Collected data
>>>>>

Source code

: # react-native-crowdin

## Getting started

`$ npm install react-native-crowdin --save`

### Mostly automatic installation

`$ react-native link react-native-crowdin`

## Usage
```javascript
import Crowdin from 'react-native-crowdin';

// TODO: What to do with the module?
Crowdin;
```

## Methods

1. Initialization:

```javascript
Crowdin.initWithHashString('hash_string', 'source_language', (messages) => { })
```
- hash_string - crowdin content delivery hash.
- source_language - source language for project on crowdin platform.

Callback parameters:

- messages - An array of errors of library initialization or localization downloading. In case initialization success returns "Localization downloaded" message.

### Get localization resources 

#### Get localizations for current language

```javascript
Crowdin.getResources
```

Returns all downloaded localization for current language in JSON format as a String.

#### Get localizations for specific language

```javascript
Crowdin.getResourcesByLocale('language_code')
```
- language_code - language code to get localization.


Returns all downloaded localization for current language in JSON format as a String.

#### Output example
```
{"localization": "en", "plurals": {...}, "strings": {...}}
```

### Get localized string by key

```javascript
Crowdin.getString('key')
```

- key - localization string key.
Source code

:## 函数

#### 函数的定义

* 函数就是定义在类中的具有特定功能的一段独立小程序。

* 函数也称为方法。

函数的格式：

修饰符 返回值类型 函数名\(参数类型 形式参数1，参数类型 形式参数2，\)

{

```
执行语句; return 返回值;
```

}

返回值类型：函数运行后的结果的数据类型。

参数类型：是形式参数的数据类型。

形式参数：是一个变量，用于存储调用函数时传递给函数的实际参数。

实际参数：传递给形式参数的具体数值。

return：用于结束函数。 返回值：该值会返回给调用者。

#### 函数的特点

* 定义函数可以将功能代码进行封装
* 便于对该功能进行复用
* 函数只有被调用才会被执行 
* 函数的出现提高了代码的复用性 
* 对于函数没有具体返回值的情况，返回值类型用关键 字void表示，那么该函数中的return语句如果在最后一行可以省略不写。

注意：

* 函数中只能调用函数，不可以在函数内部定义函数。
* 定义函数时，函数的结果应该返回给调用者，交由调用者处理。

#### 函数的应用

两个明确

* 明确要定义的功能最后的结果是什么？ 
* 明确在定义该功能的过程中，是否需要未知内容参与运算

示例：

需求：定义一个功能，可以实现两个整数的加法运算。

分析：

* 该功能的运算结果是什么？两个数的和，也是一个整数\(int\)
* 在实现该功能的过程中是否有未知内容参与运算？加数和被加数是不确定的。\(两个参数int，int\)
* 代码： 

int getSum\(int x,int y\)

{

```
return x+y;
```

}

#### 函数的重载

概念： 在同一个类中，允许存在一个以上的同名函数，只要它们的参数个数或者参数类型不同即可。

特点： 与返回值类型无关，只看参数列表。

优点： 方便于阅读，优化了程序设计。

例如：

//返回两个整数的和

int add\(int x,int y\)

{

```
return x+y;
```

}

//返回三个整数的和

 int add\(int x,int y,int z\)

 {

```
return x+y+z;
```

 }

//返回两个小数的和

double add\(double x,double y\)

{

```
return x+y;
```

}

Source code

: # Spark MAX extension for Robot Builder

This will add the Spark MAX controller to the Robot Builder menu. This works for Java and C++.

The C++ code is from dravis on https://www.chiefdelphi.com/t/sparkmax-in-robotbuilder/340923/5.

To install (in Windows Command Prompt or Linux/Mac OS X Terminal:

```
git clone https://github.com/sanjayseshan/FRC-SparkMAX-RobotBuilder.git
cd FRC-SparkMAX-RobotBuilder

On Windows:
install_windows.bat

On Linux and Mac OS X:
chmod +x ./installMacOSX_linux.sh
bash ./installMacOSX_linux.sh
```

<<<<<

▶ _Work required_
Scan the records above for the string "from", then report every line that contains it.

▶ _Exercise solution_
import Crowdin from 'react-native-crowdin';
The C++ code is from dravis on https://www.chiefdelphi.com/t/sparkmax-in-robotbuilder/340923/5.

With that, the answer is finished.